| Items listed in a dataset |
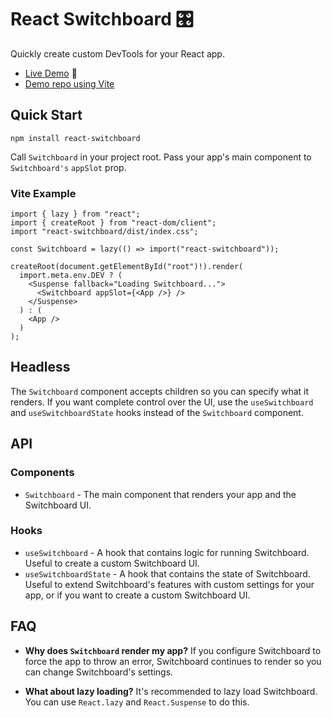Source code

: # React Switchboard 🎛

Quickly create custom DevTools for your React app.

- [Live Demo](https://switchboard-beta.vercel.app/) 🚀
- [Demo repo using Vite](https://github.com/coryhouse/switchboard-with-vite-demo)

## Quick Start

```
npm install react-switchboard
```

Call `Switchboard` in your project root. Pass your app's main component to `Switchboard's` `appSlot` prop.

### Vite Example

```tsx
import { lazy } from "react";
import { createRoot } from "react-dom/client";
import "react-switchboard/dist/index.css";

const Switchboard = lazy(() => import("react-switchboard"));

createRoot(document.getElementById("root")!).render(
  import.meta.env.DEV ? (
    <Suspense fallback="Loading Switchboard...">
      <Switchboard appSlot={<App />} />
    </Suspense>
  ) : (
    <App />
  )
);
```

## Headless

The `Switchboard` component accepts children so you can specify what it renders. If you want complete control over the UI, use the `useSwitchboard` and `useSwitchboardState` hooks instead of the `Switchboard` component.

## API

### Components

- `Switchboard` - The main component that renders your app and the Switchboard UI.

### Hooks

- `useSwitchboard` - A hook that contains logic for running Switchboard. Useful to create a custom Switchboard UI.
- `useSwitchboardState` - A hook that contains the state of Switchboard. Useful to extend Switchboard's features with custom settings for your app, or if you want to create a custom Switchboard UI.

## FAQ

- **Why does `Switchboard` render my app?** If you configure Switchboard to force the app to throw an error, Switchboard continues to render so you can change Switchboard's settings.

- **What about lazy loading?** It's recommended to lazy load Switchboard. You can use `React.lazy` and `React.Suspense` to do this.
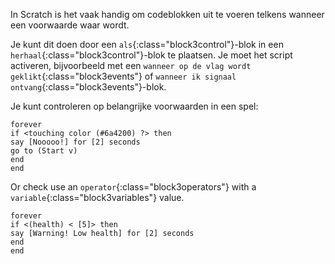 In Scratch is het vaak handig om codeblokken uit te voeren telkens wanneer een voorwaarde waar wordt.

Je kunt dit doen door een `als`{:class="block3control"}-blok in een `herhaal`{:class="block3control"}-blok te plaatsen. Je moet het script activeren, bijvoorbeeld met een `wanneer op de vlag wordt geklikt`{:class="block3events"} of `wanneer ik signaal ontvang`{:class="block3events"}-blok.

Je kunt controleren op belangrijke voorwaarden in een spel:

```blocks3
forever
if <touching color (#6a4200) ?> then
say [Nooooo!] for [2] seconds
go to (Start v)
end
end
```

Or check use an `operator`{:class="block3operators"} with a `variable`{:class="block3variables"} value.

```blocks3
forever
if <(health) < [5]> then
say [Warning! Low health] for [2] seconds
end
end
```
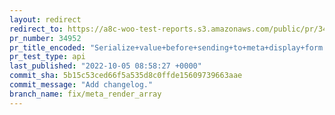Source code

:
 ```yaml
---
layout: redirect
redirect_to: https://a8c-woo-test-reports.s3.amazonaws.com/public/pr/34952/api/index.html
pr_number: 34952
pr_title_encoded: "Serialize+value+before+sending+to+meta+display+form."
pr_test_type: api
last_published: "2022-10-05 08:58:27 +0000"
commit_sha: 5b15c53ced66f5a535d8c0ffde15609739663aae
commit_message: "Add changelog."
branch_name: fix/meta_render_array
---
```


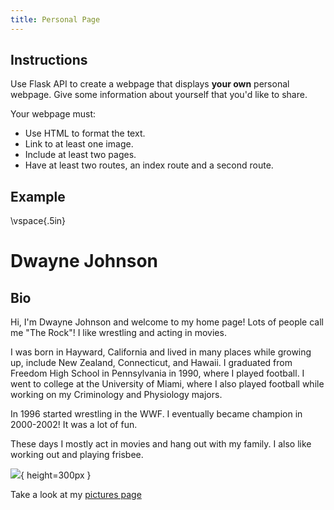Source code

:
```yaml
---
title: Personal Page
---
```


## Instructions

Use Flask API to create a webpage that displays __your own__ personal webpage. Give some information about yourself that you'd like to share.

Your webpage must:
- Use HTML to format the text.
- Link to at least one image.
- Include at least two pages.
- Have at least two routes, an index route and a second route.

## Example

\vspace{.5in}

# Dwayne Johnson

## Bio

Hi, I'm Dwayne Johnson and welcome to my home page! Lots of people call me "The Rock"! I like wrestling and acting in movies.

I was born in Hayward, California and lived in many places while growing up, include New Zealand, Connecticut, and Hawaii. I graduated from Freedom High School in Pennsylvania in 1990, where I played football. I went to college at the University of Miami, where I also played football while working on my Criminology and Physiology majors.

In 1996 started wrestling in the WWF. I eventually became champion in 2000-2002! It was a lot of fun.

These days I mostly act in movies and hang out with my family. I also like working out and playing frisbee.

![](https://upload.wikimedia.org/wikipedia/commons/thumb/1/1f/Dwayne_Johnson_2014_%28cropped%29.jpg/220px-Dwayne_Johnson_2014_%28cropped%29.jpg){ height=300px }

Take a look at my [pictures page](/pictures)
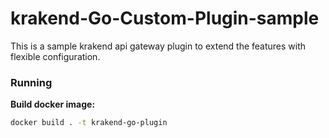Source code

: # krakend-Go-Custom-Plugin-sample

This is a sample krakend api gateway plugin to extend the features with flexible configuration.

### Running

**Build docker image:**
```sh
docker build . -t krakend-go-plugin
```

| What is being asked |
Copy, exactly and only, the lines above that begin with the one containing "Je kunt dit" and finish with the one containing "Or check use".

| Reply to the exercise |
Je kunt dit doen door een `als`{:class="block3control"}-blok in een `herhaal`{:class="block3control"}-blok te plaatsen. Je moet het script activeren, bijvoorbeeld met een `wanneer op de vlag wordt geklikt`{:class="block3events"} of `wanneer ik signaal ontvang`{:class="block3events"}-blok.

Je kunt controleren op belangrijke voorwaarden in een spel:

```blocks3
forever
if <touching color (#6a4200) ?> then
say [Nooooo!] for [2] seconds
go to (Start v)
end
end
```

Or check use an `operator`{:class="block3operators"} with a `variable`{:class="block3variables"} value.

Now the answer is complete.